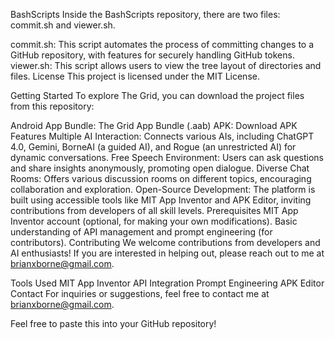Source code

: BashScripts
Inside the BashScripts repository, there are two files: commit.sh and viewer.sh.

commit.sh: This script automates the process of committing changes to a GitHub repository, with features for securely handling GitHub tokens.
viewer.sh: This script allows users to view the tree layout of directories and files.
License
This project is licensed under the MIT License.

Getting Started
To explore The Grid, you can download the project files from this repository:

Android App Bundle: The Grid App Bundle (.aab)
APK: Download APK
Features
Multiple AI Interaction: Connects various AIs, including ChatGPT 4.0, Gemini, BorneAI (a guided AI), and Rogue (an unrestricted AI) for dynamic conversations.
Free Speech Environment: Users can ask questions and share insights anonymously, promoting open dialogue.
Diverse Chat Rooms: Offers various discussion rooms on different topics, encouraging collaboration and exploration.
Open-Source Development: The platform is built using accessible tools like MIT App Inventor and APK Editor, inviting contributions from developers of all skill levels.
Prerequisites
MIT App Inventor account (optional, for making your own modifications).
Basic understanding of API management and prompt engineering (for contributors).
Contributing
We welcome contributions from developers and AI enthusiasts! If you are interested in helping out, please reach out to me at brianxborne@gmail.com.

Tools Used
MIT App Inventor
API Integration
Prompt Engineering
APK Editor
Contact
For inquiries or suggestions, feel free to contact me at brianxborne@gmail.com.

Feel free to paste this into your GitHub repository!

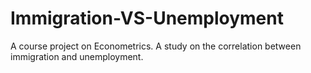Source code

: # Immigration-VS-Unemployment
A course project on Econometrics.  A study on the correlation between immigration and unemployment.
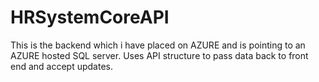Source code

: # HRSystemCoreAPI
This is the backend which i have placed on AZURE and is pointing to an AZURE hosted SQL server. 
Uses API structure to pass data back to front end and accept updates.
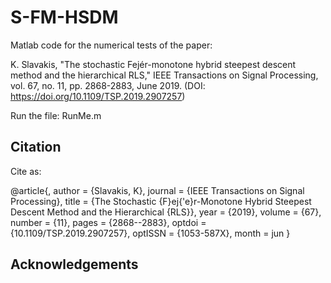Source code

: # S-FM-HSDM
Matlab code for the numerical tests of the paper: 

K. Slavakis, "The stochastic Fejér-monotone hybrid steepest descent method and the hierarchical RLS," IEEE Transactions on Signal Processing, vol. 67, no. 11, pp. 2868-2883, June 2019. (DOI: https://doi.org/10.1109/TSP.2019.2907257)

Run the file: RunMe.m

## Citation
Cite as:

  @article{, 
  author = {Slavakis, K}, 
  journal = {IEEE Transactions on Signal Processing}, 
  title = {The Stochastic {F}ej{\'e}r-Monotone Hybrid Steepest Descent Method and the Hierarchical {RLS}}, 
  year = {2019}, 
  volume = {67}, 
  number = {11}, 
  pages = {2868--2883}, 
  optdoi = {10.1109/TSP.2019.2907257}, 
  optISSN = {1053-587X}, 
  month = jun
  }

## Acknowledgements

● ● ● ● ●

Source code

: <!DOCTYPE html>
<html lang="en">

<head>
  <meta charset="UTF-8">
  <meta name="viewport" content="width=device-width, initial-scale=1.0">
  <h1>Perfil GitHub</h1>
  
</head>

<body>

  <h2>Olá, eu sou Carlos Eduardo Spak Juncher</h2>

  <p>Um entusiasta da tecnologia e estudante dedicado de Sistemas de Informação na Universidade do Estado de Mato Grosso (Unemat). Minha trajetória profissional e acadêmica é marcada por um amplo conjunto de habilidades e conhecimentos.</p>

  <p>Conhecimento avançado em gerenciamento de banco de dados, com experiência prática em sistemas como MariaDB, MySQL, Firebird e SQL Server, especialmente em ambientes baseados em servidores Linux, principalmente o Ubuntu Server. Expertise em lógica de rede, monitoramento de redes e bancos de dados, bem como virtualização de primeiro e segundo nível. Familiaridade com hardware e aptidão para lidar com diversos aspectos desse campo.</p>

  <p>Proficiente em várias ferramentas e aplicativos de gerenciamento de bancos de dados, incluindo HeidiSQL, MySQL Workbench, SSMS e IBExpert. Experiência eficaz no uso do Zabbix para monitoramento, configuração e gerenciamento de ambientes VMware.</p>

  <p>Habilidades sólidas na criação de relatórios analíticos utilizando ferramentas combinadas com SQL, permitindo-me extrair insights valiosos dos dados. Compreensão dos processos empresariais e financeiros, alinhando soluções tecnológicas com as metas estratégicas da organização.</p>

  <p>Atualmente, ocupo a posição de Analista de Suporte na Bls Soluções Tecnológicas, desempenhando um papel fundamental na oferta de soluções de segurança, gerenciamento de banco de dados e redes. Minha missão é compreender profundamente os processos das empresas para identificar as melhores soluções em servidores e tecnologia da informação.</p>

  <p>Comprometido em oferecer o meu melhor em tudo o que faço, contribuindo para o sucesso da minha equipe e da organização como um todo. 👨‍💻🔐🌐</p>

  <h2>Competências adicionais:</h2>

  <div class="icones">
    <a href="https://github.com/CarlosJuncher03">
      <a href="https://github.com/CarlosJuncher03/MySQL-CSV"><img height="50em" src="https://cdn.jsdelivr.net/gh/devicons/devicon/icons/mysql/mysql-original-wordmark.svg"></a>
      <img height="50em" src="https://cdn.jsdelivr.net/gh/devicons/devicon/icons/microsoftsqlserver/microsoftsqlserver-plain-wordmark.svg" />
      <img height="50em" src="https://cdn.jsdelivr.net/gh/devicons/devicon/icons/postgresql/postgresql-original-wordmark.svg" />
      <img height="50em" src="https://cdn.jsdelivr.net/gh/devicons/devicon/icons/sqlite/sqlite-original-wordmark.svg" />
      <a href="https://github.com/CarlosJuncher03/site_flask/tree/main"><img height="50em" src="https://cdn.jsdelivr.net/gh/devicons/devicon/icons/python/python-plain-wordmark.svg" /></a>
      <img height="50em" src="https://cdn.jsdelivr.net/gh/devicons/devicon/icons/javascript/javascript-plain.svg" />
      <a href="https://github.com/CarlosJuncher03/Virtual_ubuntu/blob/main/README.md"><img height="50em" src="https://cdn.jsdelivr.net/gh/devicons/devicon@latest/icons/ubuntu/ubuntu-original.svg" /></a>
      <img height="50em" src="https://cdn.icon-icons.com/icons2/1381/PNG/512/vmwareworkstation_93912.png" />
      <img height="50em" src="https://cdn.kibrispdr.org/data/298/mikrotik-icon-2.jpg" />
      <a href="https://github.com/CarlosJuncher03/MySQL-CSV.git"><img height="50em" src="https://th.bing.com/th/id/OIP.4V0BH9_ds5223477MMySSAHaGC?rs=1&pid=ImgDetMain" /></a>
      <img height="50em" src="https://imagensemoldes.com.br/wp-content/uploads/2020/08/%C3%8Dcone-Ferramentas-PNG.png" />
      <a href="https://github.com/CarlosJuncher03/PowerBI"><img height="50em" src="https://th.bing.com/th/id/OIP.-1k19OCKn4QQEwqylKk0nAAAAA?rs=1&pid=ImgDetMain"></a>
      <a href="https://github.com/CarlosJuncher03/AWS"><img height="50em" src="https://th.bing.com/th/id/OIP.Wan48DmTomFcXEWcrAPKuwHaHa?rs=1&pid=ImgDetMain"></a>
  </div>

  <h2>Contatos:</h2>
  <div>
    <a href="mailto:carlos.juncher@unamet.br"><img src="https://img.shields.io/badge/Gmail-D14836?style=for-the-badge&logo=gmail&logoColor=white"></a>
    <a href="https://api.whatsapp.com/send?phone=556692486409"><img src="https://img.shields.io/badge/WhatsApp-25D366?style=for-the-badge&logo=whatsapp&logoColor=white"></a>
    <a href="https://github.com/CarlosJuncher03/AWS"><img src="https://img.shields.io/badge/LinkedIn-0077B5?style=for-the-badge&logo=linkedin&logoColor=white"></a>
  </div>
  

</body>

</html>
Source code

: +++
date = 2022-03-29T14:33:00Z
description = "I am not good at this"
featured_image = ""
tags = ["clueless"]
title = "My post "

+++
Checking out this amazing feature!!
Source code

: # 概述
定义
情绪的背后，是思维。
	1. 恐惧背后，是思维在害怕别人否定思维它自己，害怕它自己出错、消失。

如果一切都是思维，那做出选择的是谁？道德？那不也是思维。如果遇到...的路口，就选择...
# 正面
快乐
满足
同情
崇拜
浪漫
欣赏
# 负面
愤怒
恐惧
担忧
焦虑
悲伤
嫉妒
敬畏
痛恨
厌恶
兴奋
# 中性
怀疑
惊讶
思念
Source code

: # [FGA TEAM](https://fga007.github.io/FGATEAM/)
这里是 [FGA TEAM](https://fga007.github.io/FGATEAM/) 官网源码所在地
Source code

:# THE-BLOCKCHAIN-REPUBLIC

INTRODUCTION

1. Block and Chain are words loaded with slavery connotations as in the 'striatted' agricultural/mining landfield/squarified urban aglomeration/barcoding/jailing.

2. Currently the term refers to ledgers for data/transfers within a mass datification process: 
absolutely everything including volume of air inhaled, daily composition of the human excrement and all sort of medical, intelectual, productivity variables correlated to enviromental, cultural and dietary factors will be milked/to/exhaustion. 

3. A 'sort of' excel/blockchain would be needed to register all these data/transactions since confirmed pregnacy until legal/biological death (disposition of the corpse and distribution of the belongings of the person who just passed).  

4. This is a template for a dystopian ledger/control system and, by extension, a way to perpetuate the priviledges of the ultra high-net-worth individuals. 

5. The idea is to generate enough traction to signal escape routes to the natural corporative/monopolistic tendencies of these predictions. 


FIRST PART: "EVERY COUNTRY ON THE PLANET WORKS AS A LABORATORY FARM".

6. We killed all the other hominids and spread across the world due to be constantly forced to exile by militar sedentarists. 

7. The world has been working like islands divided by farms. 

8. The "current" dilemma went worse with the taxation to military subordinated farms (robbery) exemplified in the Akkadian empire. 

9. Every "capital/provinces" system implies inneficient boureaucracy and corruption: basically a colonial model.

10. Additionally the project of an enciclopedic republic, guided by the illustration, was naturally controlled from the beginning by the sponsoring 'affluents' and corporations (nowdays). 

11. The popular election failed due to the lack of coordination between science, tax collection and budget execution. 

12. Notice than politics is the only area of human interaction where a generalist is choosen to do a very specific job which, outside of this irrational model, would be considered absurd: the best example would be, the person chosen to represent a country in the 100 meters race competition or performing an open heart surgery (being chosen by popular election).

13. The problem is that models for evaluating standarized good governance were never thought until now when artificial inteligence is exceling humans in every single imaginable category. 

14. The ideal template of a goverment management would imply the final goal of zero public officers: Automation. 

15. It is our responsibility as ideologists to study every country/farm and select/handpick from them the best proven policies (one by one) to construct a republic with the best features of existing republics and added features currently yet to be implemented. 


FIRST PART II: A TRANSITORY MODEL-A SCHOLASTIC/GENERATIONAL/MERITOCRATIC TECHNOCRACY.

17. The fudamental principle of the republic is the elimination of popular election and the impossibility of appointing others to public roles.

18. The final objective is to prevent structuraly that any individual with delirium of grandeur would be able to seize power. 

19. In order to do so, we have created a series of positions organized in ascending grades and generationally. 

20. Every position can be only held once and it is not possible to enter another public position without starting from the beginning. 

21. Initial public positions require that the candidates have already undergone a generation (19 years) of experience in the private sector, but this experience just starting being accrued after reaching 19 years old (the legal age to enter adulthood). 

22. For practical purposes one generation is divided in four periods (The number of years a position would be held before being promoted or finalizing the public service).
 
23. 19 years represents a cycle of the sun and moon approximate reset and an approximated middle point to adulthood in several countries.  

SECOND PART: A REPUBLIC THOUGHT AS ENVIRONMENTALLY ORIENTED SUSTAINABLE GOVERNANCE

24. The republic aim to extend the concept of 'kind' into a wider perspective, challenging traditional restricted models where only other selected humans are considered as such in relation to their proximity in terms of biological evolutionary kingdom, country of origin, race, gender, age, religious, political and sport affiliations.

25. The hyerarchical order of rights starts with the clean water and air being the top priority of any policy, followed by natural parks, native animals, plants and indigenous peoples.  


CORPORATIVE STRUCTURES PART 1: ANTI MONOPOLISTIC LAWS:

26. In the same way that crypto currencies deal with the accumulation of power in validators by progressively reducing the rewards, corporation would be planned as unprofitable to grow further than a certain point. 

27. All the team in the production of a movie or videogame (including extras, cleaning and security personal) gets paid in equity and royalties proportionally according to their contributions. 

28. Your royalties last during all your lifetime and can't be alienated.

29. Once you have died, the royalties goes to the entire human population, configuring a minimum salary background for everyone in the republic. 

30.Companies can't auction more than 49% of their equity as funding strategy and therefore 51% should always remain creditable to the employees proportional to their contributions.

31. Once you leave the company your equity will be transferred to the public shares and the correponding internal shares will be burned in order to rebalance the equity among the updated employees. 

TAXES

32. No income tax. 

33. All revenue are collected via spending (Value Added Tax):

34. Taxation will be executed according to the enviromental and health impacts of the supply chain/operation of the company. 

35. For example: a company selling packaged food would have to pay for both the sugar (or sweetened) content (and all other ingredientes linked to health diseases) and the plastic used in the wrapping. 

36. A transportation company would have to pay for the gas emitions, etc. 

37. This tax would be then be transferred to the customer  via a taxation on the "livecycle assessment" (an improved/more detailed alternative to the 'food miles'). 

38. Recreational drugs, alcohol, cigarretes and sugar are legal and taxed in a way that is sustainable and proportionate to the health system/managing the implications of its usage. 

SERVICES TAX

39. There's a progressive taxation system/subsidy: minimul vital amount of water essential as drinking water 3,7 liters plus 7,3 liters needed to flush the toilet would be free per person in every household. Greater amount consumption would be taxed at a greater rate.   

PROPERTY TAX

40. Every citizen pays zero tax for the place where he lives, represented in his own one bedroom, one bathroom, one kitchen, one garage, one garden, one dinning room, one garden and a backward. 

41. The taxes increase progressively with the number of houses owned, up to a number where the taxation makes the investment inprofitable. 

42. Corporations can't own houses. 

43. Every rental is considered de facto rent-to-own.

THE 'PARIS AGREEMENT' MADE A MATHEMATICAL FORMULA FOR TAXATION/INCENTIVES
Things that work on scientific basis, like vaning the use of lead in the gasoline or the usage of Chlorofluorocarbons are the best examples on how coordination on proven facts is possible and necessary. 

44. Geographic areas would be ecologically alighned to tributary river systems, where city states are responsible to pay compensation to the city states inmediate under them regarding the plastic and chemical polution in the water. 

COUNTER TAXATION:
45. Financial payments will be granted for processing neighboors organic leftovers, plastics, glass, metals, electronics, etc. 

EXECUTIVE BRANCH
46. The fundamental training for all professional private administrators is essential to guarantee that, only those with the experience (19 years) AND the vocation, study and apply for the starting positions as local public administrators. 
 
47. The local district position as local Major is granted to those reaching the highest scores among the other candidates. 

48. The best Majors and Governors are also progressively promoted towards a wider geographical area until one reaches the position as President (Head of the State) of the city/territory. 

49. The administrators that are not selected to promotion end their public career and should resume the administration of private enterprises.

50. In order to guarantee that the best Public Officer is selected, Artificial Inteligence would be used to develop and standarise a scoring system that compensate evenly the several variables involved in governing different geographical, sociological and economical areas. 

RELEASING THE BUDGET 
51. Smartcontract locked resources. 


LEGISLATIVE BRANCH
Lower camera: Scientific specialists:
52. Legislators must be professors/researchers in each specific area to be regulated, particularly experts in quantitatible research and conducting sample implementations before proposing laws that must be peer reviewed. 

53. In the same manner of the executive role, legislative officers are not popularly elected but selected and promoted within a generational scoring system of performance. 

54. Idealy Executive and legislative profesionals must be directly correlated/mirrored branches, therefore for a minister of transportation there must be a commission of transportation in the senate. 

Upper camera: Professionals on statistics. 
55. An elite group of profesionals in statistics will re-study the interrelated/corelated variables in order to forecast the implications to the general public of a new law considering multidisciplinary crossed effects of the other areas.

● ● ● ● ●

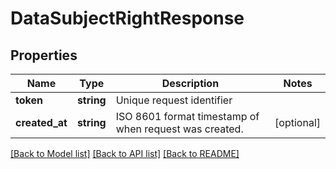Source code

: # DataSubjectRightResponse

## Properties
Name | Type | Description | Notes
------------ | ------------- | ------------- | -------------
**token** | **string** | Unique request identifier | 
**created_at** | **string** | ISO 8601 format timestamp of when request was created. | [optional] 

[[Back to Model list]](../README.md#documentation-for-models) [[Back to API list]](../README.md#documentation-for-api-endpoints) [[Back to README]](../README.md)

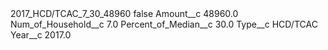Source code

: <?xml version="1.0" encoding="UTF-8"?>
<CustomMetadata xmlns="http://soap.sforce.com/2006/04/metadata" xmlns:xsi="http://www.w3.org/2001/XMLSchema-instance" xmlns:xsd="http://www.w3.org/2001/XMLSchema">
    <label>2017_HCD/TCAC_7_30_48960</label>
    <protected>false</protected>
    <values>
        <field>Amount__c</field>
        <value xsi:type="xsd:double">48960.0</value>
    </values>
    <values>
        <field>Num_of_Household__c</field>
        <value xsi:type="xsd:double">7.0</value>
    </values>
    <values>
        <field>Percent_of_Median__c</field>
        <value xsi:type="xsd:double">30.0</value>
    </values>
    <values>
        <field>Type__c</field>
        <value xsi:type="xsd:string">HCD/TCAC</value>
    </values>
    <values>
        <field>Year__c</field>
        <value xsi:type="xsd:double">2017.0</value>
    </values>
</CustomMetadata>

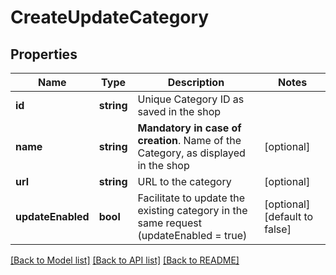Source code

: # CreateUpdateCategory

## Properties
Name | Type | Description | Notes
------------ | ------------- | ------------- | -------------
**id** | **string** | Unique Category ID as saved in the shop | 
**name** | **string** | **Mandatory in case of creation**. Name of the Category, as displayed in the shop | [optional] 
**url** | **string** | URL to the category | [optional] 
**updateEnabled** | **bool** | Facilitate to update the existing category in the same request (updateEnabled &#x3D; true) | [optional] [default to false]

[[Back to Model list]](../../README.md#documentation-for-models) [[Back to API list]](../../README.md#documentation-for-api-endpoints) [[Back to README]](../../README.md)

● ● ● ● ●

DESCRIPTION OF THE TASK :: Look for the word "plain" in the listing above, and copy every line where you find it.

OUTPUT OF THE TASK ::
      <img height="50em" src="https://cdn.jsdelivr.net/gh/devicons/devicon/icons/microsoftsqlserver/microsoftsqlserver-plain-wordmark.svg" />
      <a href="https://github.com/CarlosJuncher03/site_flask/tree/main"><img height="50em" src="https://cdn.jsdelivr.net/gh/devicons/devicon/icons/python/python-plain-wordmark.svg" /></a>
      <img height="50em" src="https://cdn.jsdelivr.net/gh/devicons/devicon/icons/javascript/javascript-plain.svg" />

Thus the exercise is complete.